◆ **Assignment**:
The answer must be every line below that holds the word "Node".

◆ **Supplied records**:
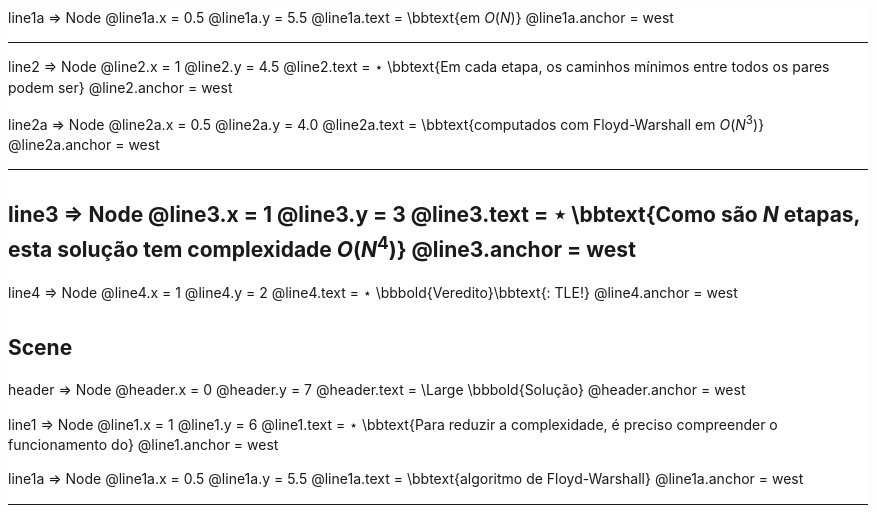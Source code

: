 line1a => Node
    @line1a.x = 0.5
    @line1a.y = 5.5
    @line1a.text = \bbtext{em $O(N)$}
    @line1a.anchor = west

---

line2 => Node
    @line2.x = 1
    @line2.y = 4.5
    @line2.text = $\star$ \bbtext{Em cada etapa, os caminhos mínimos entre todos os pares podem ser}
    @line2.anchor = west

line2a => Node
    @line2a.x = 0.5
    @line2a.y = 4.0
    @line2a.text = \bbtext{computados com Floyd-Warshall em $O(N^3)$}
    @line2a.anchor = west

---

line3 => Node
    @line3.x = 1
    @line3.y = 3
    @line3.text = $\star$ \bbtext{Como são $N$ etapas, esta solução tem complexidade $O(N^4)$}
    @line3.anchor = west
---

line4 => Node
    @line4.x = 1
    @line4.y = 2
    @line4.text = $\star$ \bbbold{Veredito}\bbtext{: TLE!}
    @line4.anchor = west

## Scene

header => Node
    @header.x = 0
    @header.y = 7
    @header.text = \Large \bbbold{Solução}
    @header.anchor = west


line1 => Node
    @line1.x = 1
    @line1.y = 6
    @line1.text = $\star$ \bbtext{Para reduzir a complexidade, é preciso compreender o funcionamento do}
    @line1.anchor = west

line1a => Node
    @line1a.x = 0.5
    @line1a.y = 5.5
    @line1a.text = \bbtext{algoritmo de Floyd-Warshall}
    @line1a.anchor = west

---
...
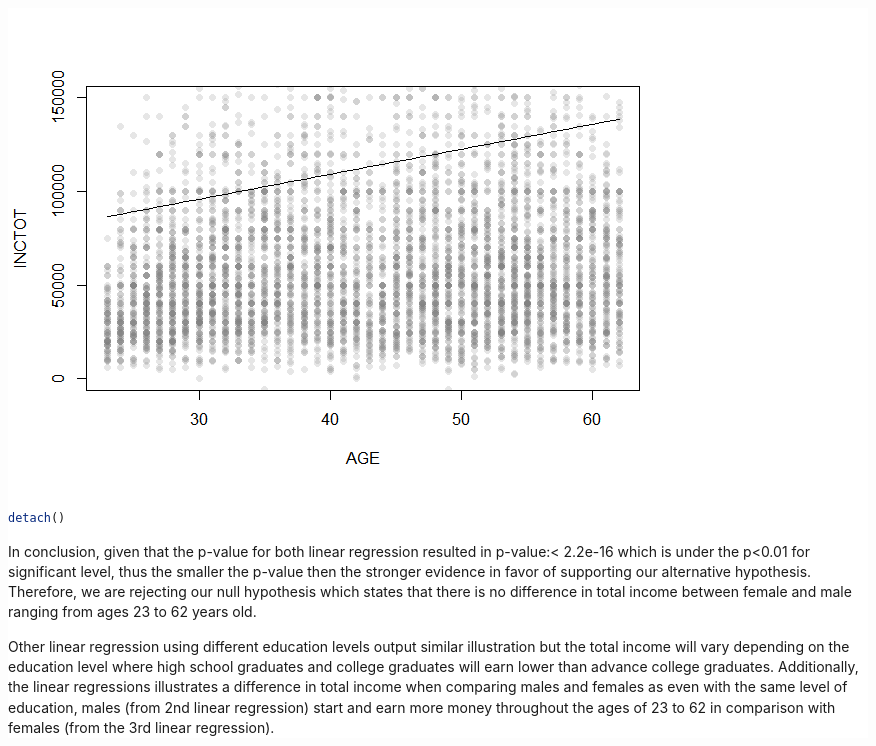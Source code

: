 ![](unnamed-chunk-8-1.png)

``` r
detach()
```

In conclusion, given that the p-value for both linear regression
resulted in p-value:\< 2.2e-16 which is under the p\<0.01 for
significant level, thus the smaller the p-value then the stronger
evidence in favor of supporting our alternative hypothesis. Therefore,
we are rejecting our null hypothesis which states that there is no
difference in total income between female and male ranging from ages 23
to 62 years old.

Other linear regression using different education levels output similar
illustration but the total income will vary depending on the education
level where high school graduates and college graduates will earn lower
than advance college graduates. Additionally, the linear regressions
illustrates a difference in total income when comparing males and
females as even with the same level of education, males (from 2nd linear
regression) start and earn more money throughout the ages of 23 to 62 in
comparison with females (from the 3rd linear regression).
==
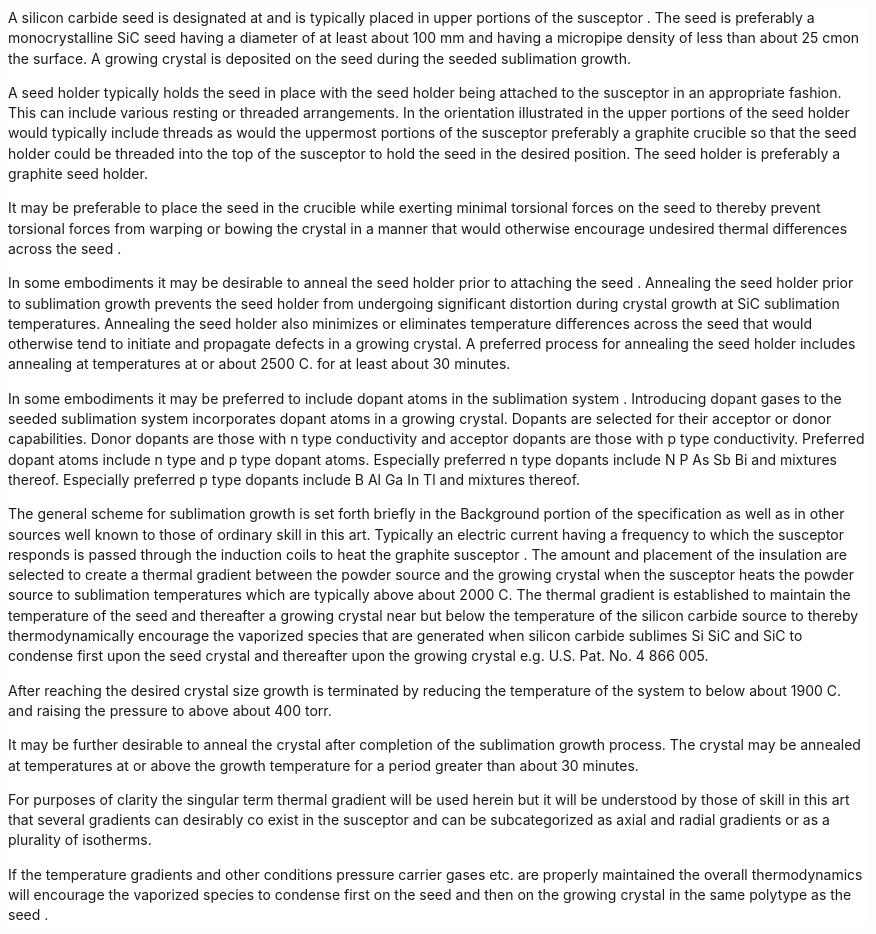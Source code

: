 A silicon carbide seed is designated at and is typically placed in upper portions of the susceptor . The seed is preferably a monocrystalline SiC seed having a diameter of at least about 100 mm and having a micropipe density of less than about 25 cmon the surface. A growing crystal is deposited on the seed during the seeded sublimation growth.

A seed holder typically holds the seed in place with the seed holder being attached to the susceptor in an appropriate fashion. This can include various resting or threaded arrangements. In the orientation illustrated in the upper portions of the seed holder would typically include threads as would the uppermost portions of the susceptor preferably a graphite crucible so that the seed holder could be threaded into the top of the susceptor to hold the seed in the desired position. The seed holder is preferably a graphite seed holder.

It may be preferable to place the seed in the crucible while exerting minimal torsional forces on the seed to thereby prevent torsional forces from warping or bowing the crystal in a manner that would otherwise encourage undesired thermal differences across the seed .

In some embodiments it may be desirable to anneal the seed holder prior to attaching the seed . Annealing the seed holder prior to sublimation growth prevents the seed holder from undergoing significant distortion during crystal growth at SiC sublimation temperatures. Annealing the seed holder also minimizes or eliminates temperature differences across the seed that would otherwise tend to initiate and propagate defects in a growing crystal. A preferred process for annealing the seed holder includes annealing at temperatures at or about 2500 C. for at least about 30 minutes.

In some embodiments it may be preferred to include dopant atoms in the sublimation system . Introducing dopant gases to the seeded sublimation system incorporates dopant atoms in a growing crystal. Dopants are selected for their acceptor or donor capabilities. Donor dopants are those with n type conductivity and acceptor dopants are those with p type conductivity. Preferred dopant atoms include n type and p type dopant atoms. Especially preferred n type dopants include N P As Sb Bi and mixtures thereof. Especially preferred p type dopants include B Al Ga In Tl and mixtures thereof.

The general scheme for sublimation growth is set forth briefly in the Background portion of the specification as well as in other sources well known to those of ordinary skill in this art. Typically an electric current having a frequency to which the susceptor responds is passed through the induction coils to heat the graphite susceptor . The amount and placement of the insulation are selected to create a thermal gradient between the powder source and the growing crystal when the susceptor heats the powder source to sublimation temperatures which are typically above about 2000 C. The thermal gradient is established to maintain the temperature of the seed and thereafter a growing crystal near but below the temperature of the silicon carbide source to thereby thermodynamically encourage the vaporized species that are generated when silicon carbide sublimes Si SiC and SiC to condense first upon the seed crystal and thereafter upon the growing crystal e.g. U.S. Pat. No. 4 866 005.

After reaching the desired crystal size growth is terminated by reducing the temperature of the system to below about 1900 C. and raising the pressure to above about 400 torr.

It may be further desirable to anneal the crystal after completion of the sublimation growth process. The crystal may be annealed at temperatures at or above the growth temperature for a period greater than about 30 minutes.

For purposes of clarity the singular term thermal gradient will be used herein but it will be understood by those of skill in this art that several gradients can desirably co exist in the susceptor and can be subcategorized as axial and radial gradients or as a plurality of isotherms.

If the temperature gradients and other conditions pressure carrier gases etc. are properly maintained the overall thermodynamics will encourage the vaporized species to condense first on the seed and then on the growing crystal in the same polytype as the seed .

◆ **Answer box**:
: line1a => Node
line2 => Node
line2a => Node
line3 => Node
line4 => Node
header => Node
line1 => Node
line1a => Node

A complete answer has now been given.